(Given entries begins)
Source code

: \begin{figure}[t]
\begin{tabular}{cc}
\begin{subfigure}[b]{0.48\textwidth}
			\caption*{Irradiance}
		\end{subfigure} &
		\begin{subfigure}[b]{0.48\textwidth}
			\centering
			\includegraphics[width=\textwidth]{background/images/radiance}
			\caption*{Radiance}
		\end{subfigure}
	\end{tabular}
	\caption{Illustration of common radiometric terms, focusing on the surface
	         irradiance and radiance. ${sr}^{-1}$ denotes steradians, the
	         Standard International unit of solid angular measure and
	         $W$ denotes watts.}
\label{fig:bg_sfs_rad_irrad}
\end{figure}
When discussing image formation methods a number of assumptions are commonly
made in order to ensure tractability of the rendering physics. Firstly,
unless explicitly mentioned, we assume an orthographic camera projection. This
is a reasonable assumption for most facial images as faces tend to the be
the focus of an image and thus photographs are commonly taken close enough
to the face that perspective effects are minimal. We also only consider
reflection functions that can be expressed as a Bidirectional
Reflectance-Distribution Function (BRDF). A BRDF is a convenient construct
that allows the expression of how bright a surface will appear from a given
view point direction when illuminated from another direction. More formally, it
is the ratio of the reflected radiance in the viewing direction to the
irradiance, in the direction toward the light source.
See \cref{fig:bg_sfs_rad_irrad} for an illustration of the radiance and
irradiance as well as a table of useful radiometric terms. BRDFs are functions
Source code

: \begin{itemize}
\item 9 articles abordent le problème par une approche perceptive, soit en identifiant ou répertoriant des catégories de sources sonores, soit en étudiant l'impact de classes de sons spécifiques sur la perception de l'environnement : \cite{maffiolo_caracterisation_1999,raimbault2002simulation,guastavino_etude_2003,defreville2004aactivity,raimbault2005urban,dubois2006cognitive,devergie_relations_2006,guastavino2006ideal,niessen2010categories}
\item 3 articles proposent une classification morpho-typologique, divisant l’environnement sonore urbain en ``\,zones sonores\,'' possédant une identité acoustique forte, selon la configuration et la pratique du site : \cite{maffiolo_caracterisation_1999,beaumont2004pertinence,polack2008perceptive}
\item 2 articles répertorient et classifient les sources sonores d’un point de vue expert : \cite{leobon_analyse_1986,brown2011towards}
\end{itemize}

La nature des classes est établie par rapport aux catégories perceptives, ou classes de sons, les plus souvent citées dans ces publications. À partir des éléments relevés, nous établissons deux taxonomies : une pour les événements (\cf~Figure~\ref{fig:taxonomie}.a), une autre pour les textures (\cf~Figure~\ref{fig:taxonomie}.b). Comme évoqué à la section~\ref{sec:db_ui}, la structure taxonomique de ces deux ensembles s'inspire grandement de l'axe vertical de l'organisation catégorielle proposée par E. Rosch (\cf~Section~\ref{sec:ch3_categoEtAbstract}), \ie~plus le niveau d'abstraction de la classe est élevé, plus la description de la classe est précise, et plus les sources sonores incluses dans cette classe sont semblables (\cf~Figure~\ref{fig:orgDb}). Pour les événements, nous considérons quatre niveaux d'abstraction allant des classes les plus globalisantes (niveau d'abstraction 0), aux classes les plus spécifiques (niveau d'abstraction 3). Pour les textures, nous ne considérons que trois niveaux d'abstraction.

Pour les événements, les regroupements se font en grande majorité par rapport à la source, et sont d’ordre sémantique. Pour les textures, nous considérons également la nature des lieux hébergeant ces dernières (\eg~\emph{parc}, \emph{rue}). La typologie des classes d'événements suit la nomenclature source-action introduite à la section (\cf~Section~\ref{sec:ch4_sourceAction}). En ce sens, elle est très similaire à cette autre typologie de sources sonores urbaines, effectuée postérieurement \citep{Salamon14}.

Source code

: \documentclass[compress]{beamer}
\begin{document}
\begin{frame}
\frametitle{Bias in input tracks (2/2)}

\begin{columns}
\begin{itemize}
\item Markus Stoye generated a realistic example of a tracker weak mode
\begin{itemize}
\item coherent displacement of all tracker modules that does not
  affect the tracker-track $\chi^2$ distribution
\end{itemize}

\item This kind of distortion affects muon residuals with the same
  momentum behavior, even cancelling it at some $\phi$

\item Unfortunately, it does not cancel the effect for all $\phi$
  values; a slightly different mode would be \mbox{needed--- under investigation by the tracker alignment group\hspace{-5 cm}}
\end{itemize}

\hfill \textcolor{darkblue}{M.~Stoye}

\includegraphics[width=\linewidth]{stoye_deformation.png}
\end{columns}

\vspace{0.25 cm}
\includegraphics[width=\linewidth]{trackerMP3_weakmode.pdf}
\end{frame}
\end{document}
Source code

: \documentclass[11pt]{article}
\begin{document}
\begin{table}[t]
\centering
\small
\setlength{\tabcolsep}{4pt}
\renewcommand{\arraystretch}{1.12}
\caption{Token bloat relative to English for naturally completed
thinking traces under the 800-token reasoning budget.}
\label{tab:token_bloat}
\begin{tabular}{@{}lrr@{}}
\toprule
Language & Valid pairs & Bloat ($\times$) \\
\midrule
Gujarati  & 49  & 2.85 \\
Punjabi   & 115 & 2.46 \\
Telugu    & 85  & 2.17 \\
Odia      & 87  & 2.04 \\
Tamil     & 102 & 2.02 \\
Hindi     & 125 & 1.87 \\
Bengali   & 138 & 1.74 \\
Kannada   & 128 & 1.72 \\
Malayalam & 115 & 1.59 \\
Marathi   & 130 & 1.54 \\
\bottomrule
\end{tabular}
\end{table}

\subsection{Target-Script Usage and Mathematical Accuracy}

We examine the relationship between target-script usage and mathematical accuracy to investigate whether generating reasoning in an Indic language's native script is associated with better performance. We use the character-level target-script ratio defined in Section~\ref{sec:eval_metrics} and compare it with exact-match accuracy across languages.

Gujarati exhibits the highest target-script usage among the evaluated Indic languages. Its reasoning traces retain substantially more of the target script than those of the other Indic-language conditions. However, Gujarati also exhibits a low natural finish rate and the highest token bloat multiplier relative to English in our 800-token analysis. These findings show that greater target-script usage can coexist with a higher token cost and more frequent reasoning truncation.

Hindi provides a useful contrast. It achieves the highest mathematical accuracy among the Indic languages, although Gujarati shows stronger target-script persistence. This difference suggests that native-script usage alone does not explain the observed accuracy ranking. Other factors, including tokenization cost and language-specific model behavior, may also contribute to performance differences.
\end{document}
(Given entries ends)
Activity: Beginning with the first line of the listing above, please write out every line exactly until you reach the line that contains "9 articles abordent", and include that one too.

Task result:
Source code

: \begin{figure}[t]
\begin{tabular}{cc}
\begin{subfigure}[b]{0.48\textwidth}
			\caption*{Irradiance}
		\end{subfigure} &
		\begin{subfigure}[b]{0.48\textwidth}
			\centering
			\includegraphics[width=\textwidth]{background/images/radiance}
			\caption*{Radiance}
		\end{subfigure}
	\end{tabular}
	\caption{Illustration of common radiometric terms, focusing on the surface
	         irradiance and radiance. ${sr}^{-1}$ denotes steradians, the
	         Standard International unit of solid angular measure and
	         $W$ denotes watts.}
\label{fig:bg_sfs_rad_irrad}
\end{figure}
When discussing image formation methods a number of assumptions are commonly
made in order to ensure tractability of the rendering physics. Firstly,
unless explicitly mentioned, we assume an orthographic camera projection. This
is a reasonable assumption for most facial images as faces tend to the be
the focus of an image and thus photographs are commonly taken close enough
to the face that perspective effects are minimal. We also only consider
reflection functions that can be expressed as a Bidirectional
Reflectance-Distribution Function (BRDF). A BRDF is a convenient construct
that allows the expression of how bright a surface will appear from a given
view point direction when illuminated from another direction. More formally, it
is the ratio of the reflected radiance in the viewing direction to the
irradiance, in the direction toward the light source.
See \cref{fig:bg_sfs_rad_irrad} for an illustration of the radiance and
irradiance as well as a table of useful radiometric terms. BRDFs are functions
Source code

: \begin{itemize}
\item 9 articles abordent le problème par une approche perceptive, soit en identifiant ou répertoriant des catégories de sources sonores, soit en étudiant l'impact de classes de sons spécifiques sur la perception de l'environnement : \cite{maffiolo_caracterisation_1999,raimbault2002simulation,guastavino_etude_2003,defreville2004aactivity,raimbault2005urban,dubois2006cognitive,devergie_relations_2006,guastavino2006ideal,niessen2010categories}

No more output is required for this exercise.